Karantina sürecinin 7. günü yani 11 Ağustos’ta anneme test yapıldı ve bugün (12 Ağustos) sonucun pozitif olduğu tarafımıza bildirildi. Buna göre geride kalan aile üyeleri olarak eşim ve oğluma test yapılmasını istedim ama bu talebim de Sağlık Bakanlığı’nın prosedürüne çarparak reddedilmiş bulunmakta.

Karantina sürecinde sıtma ve romatoid artrit (halk arasında iltihaplı romatizma olarak bilenen hastalık) hastalıklarının tedavisinde kullanılan plaquenil adlı bir ilaca başlamam istendi. Fakat bu ilaç, basından öğrendiğim kadarıyla, DSÖ (Dünya Sağlık Örgütü) tarafından yasaklanan ve bir faydasının olmadığı belirtilmekle birlikte, kullanımıyla beraberinde ciddi rahatsızlıklar da meydana getireceği dile getirilen bir ilaç. Bundan ötürü hasta hakkı olarak ilacın kullanımını reddettim. Şimdi de eşime bu ilacın başlatılacağı tarafıma iletildi ki bunu da reddediyoruz. Bununla birlikte romatoid artrit hastası olması nedeniyle annem yıllardan beridir bu ilacı zaten kullanıyor. Fakat sonuç yine de pozitif çıktı. Sanırım Sağlık Bakanlığı, plaquenil kullanımı ile iyileşme arasındaki düşük düzeydeki raslantısal örnekler üzerinden bir korelasyon kurarak bu ilacı hastalara kullandırtıyor.

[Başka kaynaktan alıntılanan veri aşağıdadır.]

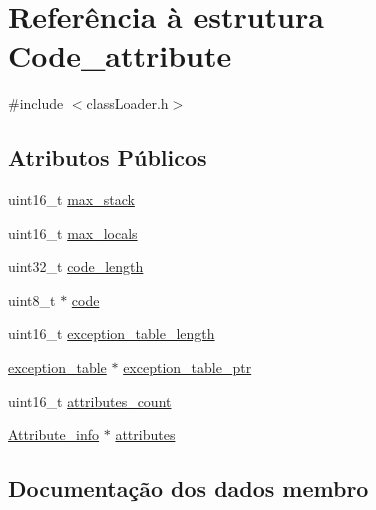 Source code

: \hypertarget{struct_code__attribute}{}\section{Referência à estrutura Code\+\_\+attribute}
\label{struct_code__attribute}


{\ttfamily \#include $<$class\+Loader.\+h$>$}

\subsection*{Atributos Públicos}
\begin{DoxyCompactItemize}
\item 
uint16\+\_\+t \hyperlink{struct_code__attribute_a48a438e661b3dd97b10a3dd59936da99}{max\+\_\+stack}
\item 
uint16\+\_\+t \hyperlink{struct_code__attribute_a0a71ae93e4baacd4ef38848fec7a60d7}{max\+\_\+locals}
\item 
uint32\+\_\+t \hyperlink{struct_code__attribute_a0ce11f0112ca510588549aa7c9f0866c}{code\+\_\+length}
\item 
uint8\+\_\+t $\ast$ \hyperlink{struct_code__attribute_aac89489ffa8b8e2832e7f4b8097c7454}{code}
\item 
uint16\+\_\+t \hyperlink{struct_code__attribute_a5ca80b8b400a20e11cbbbfa1af39fd3c}{exception\+\_\+table\+\_\+length}
\item 
\hyperlink{structexception__table}{exception\+\_\+table} $\ast$ \hyperlink{struct_code__attribute_af5c8031eb2ccf44c7684e4cb02169f14}{exception\+\_\+table\+\_\+ptr}
\item 
uint16\+\_\+t \hyperlink{struct_code__attribute_a427831d5d25cf89493a6c31ac1eb5f6c}{attributes\+\_\+count}
\item 
\hyperlink{struct_attribute__info}{Attribute\+\_\+info} $\ast$ \hyperlink{struct_code__attribute_ad42c1c926ade7cce485bed5e59184049}{attributes}
\end{DoxyCompactItemize}


\subsection{Documentação dos dados membro}
\hypertarget{struct_code__attribute_ad42c1c926ade7cce485bed5e59184049}{}\label{struct_code__attribute_ad42c1c926ade7cce485bed5e59184049} 
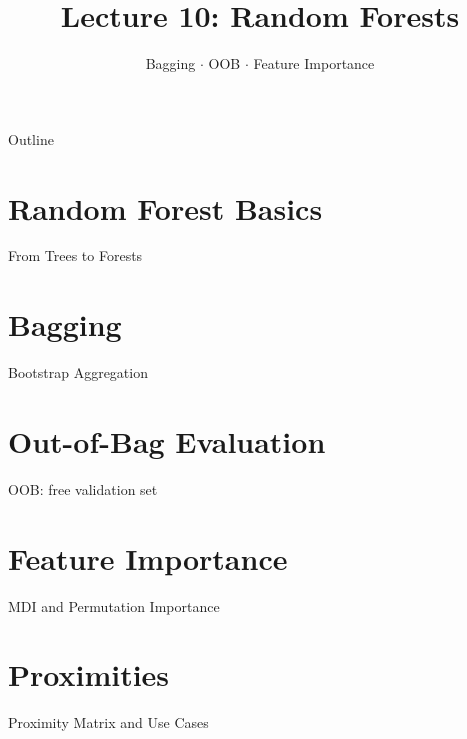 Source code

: \documentclass[aspectratio=169]{beamer}
\title{Lecture 10: Random Forests}
\subtitle{Bagging $\cdot$ OOB $\cdot$ Feature Importance}
\date{}
\begin{document}
\begin{frame}\titlepage\end{frame}

\begin{frame}{Outline}
  \tableofcontents
\end{frame}

\section{Random Forest Basics}
\begin{frame}{From Trees to Forests}
\end{frame}

\section{Bagging}
\begin{frame}{Bootstrap Aggregation}
\end{frame}

\section{Out-of-Bag Evaluation}
\begin{frame}{OOB: free validation set}
\end{frame}

\section{Feature Importance}
\begin{frame}{MDI and Permutation Importance}
\end{frame}

\section{Proximities}
\begin{frame}{Proximity Matrix and Use Cases}
\end{frame}
\end{document}
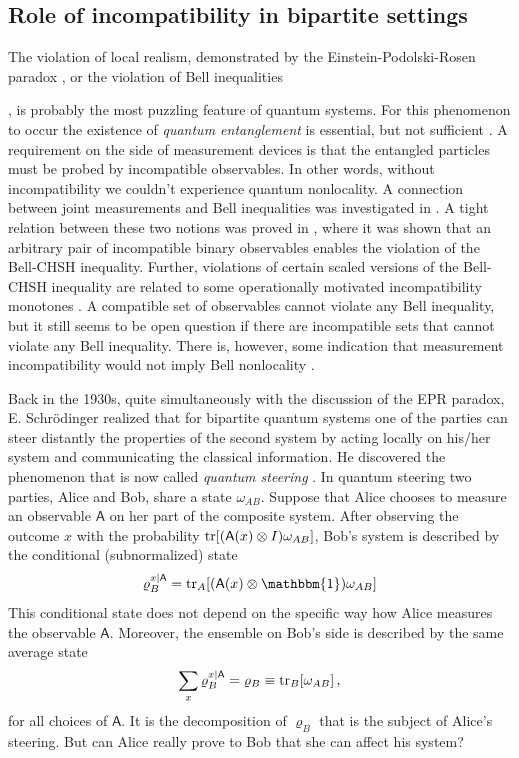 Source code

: \documentclass[12pt]{iopart}
\theoremstyle{definition}
\newcommand{\id}{\mathbbm{1}} %
\newcommand{\Ao}{\mathsf{A}}%
\begin{document}
\subsection{Role of incompatibility in bipartite settings}

The violation of local realism, demonstrated by the Einstein-Podolski-Rosen paradox \cite{EiPoRo35}, or the violation of Bell inequalities {\cite{Bell64}, is probably the most puzzling feature of quantum systems.
For this phenomenon to occur the existence of \emph{quantum entanglement} 
is essential, but not sufficient \cite{Werner89}. 
A requirement on the side of measurement devices is that the entangled 
particles must be probed by incompatible observables. 
In other words, without incompatibility we couldn't experience quantum nonlocality. 
A connection between joint measurements and Bell inequalities was investigated in \cite{SoAnBaKi05}. 
A tight relation between these two notions was proved in \cite{WoPeFe09}, where it was shown that an arbitrary pair of incompatible binary observables enables the violation of the Bell-CHSH inequality.
Further, violations of certain scaled versions of the Bell-CHSH inequality are related to some operationally motivated incompatibility monotones \cite{HeKiRe15}.
A compatible set of observables cannot violate any Bell inequality, but it still seems to be open question if there are incompatible sets that cannot violate any Bell inequality.
There is, however, some indication that measurement incompatibility would not imply Bell nonlocality \cite{QuBoHiBr15}.

Back in the 1930s, quite simultaneously with the discussion of the EPR paradox, 
E. Schr\"odinger realized \cite{Schrodinger35} that for bipartite quantum 
systems one of the parties can steer distantly the properties of the second
system by acting locally on his/her system and communicating
the classical information. 
He discovered the phenomenon that is now called \emph{quantum 
steering} \cite{WiJoDo07}. 
In quantum steering two parties, Alice and Bob, share a state $\omega_{AB}$. 
Suppose that Alice chooses to measure an observable $\Ao$ on her part of the composite system. 
After observing the outcome $x$ with the probability ${\rm tr}[(\Ao(x)\otimes I)\omega_{AB}]$, 
Bob's system is described by the conditional (subnormalized)
state 
\begin{equation}
\varrho_{B}^{x|\Ao}={\rm tr}_A [(\Ao(x)\otimes \id)\omega_{AB}]
\end{equation}
This conditional state does not depend on the specific way how Alice measures the observable $\Ao$.
Moreover, the ensemble on Bob's side is described by the same average state
\begin{equation}
\sum_x \varrho_B^{x|\Ao}=\varrho_B\equiv{\rm tr}_B[\omega_{AB}] \, , 
\end{equation}
for all choices of $\Ao$.
It is the decomposition of $\varrho_B$ that is the subject of Alice's 
steering. 
But can Alice really prove to Bob that she can affect his system?

}
\end{document}
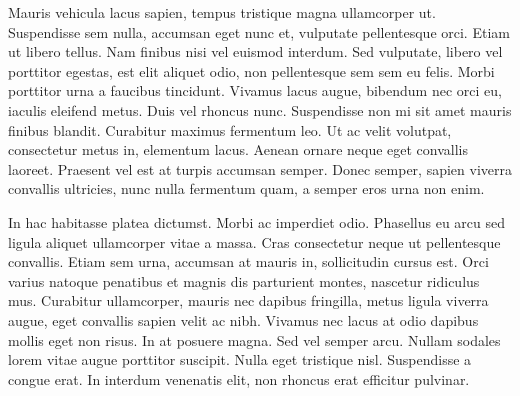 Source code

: \documentclass{article}
\begin{document}
Mauris vehicula lacus sapien, tempus tristique magna ullamcorper ut. Suspendisse sem nulla, accumsan eget nunc et, vulputate pellentesque orci. Etiam ut libero tellus. Nam finibus nisi vel euismod interdum. Sed vulputate, libero vel porttitor egestas, est elit aliquet odio, non pellentesque sem sem eu felis. Morbi porttitor urna a faucibus tincidunt. Vivamus lacus augue, bibendum nec orci eu, iaculis eleifend metus. Duis vel rhoncus nunc. Suspendisse non mi sit amet mauris finibus blandit. Curabitur maximus fermentum leo. Ut ac velit volutpat, consectetur metus in, elementum lacus. Aenean ornare neque eget convallis laoreet. Praesent vel est at turpis accumsan semper. Donec semper, sapien viverra convallis ultricies, nunc nulla fermentum quam, a semper eros urna non enim.

In hac habitasse platea dictumst. 
Morbi ac imperdiet odio. 
Phasellus eu arcu sed ligula aliquet ullamcorper vitae a massa. Cras consectetur neque ut pellentesque convallis. Etiam sem urna, accumsan at mauris in, sollicitudin cursus est.
Orci varius natoque penatibus et magnis dis parturient montes, nascetur ridiculus mus. Curabitur ullamcorper, mauris nec dapibus fringilla, metus ligula viverra augue, eget convallis sapien velit ac nibh. Vivamus nec lacus at odio dapibus mollis eget non risus. In at posuere magna. Sed vel semper arcu. Nullam sodales lorem vitae augue porttitor suscipit. Nulla eget tristique nisl. Suspendisse a congue erat. In interdum venenatis elit, non rhoncus erat efficitur pulvinar.
\end{document}
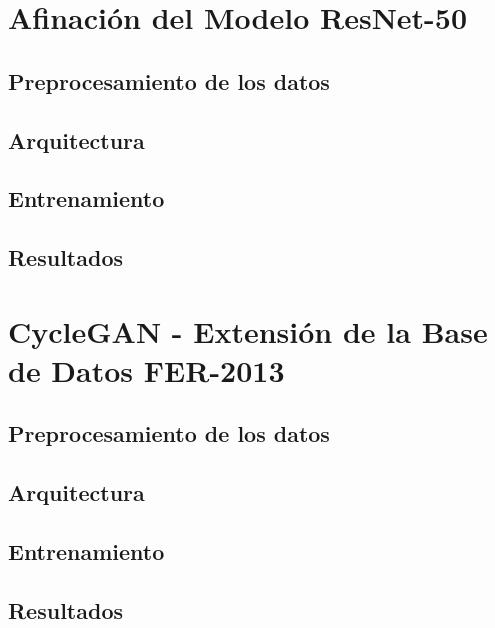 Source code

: \section{Afinación del Modelo ResNet-50}
\cite{ResNet}

\subsection{Preprocesamiento de los datos}

\subsection{Arquitectura}

\subsection{Entrenamiento}

\subsection{Resultados}




\section{CycleGAN - Extensión de la Base de Datos FER-2013}

\subsection{Preprocesamiento de los datos}

\subsection{Arquitectura}

\subsection{Entrenamiento}

\subsection{Resultados}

Sonuç olarak Sağlık Bakanlığı ve dünyanın muhtelif yerlerinden uygulanan bu yöntemin ilkel bir yöntem olduğunu düşünüyorum. Teşbihte hata olmasın ama bu yöntem eskiden köpek ısırığına maruz kalan insanlara uygulanan “kuduz” yöntemi ile çok örtüşüyor: Köpeği bir yere, ısırılan kişiyi bir yere kapatırsınız. Yedi gün içinde köpek ölürse kişinin kuduz olduğu anlaşılırdı. Ama bu gün terk fark şüpheli kişinin tüm aile üyeleri ile yaşamaya mecbur bırakılması ki, annemin bundan ötürü virüsü kapması yüksek olasılık. Aynı şey test yapıldığında pozitif çıkması halinde eşim ve çocuğum için de geçerli. Demem o ki, Türkiye’deki testlere yönelik güvenirliğin çok düşük olduğu ve üstüne üstlük insanlara test yapılmaktansa “belirti gözlemenin” doğru bulunmasının da bir o kadar şüpheyle yaklaşıldığı bir dönemde hala bu yöntemde ısrar etmenin kamuoyunun güvenini sağlaması pek olası değil. Çünkü insanlar ciddi ciddi “test yapılmamasını vaka sayısının artış gösterdiğinin karartılmasına” bağlamakta. Netice olarak, tedavi sürecimden sonra hukuki haklarımı kullanarak Bakanlık aleyhinde avukatım Barış Yıldırım ile dava açacağız.